* [Exercise directions]: Please quote exactly the lines below from the line containing "1. **Authentication**: Users" to the line containing "- **React Native**: For", both lines included, and nothing else.

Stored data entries
========
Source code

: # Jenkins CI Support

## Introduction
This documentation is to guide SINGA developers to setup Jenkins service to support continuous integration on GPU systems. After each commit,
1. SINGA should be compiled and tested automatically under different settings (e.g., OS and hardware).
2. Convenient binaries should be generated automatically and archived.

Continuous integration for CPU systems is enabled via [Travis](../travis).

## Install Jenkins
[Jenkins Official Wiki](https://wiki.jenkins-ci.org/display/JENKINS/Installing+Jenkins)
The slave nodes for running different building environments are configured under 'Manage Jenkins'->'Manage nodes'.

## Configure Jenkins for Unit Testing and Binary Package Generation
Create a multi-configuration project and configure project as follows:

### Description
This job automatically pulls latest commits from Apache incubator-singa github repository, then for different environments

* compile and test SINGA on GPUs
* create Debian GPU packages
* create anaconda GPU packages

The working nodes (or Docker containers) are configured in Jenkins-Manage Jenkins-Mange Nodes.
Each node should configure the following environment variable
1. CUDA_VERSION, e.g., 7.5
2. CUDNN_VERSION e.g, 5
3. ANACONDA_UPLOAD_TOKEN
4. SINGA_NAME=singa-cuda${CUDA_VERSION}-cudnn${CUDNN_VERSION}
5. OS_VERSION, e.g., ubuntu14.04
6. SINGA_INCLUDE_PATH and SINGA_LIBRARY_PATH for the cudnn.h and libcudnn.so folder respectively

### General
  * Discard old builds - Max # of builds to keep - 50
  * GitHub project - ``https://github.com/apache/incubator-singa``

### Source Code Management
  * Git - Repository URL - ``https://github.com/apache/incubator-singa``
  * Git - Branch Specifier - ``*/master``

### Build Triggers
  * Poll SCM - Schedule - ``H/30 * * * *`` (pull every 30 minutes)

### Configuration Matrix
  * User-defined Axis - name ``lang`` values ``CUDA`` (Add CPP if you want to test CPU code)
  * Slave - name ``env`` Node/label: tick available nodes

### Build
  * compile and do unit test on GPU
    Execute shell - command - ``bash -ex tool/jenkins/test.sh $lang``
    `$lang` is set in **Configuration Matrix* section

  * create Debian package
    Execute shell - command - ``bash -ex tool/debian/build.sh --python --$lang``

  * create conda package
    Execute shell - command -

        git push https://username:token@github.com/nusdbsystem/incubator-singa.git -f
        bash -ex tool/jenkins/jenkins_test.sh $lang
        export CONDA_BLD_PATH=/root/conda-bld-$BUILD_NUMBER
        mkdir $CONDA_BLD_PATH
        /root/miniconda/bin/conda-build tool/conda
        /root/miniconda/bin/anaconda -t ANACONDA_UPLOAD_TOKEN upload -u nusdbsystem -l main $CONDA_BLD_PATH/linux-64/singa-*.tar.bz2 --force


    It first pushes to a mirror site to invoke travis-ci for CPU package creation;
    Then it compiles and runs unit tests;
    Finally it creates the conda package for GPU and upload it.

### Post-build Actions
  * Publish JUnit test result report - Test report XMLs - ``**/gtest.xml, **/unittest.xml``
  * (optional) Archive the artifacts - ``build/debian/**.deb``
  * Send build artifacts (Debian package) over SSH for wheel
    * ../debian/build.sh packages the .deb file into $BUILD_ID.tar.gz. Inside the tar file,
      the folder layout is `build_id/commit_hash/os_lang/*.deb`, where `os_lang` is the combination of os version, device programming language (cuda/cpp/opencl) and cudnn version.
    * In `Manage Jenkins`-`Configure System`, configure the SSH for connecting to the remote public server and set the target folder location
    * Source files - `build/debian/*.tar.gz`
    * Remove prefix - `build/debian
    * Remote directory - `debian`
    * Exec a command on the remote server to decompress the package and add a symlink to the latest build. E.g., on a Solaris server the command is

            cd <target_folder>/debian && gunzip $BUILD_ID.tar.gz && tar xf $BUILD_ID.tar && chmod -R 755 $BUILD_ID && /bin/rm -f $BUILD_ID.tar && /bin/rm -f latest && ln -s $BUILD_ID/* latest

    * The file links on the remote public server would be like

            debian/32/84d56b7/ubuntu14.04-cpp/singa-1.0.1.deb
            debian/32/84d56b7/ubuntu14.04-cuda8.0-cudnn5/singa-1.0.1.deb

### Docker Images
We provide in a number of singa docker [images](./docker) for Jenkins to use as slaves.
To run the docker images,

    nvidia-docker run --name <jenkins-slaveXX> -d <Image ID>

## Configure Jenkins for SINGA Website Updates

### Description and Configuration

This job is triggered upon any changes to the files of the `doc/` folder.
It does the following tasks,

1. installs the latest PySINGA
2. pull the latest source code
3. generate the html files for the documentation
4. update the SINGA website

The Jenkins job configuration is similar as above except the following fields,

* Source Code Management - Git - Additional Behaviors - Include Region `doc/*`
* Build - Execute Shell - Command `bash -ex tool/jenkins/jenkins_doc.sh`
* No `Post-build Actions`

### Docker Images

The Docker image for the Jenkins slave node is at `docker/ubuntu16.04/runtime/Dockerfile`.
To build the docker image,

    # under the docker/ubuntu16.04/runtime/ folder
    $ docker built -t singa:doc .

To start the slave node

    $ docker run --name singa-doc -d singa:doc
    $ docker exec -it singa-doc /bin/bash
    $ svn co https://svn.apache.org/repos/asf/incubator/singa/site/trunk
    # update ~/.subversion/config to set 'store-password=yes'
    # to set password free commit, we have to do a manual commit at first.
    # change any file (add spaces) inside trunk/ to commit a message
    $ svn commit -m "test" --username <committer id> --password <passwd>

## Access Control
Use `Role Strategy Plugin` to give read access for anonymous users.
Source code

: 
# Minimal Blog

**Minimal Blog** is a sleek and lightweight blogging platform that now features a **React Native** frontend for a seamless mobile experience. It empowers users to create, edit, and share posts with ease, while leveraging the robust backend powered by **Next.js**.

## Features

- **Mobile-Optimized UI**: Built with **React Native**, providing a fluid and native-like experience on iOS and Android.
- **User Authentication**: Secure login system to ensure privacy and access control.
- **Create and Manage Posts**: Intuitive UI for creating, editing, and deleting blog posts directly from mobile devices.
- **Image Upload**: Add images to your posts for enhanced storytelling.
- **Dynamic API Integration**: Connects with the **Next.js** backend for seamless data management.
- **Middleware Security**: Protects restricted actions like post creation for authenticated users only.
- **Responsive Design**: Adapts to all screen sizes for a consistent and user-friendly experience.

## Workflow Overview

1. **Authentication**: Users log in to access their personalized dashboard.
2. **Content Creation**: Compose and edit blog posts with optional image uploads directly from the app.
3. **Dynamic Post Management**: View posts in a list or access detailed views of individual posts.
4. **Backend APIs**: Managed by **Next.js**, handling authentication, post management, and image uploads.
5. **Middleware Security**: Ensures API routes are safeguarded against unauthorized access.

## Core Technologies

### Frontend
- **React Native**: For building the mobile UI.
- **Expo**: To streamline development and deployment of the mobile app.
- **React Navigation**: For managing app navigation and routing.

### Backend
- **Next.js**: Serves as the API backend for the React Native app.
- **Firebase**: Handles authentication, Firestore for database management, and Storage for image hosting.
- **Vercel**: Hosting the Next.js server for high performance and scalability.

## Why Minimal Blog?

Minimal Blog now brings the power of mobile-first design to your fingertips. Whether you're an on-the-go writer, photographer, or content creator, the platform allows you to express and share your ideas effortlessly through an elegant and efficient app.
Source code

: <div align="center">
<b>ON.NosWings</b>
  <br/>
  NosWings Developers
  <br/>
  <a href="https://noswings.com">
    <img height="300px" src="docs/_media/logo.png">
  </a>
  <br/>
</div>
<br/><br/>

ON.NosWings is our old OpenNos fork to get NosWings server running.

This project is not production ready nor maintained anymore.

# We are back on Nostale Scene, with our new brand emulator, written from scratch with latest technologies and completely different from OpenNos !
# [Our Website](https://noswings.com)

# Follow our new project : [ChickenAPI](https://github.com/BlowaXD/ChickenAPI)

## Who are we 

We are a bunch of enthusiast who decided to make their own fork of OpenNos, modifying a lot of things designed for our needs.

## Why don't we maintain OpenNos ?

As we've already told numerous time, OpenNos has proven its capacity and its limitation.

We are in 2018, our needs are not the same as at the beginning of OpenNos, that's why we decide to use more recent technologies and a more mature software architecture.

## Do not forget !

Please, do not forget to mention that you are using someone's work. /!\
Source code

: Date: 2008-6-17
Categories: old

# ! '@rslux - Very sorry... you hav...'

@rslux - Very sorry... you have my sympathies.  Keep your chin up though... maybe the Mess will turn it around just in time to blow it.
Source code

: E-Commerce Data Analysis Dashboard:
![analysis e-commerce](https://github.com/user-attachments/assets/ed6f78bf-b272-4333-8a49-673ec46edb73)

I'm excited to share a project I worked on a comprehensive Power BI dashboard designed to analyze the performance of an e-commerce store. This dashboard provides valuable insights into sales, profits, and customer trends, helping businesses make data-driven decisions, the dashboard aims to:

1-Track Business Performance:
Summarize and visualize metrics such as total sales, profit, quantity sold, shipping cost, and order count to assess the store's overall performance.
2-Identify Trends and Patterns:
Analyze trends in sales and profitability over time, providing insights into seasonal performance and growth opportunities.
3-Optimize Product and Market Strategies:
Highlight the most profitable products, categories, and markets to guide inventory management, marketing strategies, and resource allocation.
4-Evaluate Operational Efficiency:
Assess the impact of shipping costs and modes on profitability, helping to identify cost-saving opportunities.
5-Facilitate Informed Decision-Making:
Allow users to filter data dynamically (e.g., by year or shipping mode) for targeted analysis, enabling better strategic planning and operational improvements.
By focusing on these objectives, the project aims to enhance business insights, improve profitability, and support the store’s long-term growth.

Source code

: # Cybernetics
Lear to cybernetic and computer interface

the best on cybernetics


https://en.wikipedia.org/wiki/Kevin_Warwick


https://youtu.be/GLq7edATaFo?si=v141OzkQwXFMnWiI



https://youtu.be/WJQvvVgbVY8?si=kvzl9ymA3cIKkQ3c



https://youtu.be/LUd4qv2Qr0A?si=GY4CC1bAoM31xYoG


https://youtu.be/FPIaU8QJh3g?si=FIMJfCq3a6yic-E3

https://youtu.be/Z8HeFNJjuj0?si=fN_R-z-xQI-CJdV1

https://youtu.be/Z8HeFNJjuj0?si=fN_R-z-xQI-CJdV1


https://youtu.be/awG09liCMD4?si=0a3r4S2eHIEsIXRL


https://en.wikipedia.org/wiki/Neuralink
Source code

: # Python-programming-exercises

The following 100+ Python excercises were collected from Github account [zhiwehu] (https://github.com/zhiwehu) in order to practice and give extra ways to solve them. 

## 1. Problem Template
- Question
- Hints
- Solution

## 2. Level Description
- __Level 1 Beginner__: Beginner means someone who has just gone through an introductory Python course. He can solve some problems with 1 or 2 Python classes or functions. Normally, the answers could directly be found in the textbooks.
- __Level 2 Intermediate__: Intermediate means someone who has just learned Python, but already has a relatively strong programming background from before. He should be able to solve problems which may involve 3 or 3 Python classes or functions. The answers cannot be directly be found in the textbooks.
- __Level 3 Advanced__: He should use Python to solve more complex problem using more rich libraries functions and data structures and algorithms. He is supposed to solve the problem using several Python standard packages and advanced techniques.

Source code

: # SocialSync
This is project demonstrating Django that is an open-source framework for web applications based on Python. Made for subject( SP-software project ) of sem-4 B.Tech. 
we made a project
========
* [Response for this exercise]:
1. **Authentication**: Users log in to access their personalized dashboard.
2. **Content Creation**: Compose and edit blog posts with optional image uploads directly from the app.
3. **Dynamic Post Management**: View posts in a list or access detailed views of individual posts.
4. **Backend APIs**: Managed by **Next.js**, handling authentication, post management, and image uploads.
5. **Middleware Security**: Ensures API routes are safeguarded against unauthorized access.

## Core Technologies

### Frontend
- **React Native**: For building the mobile UI.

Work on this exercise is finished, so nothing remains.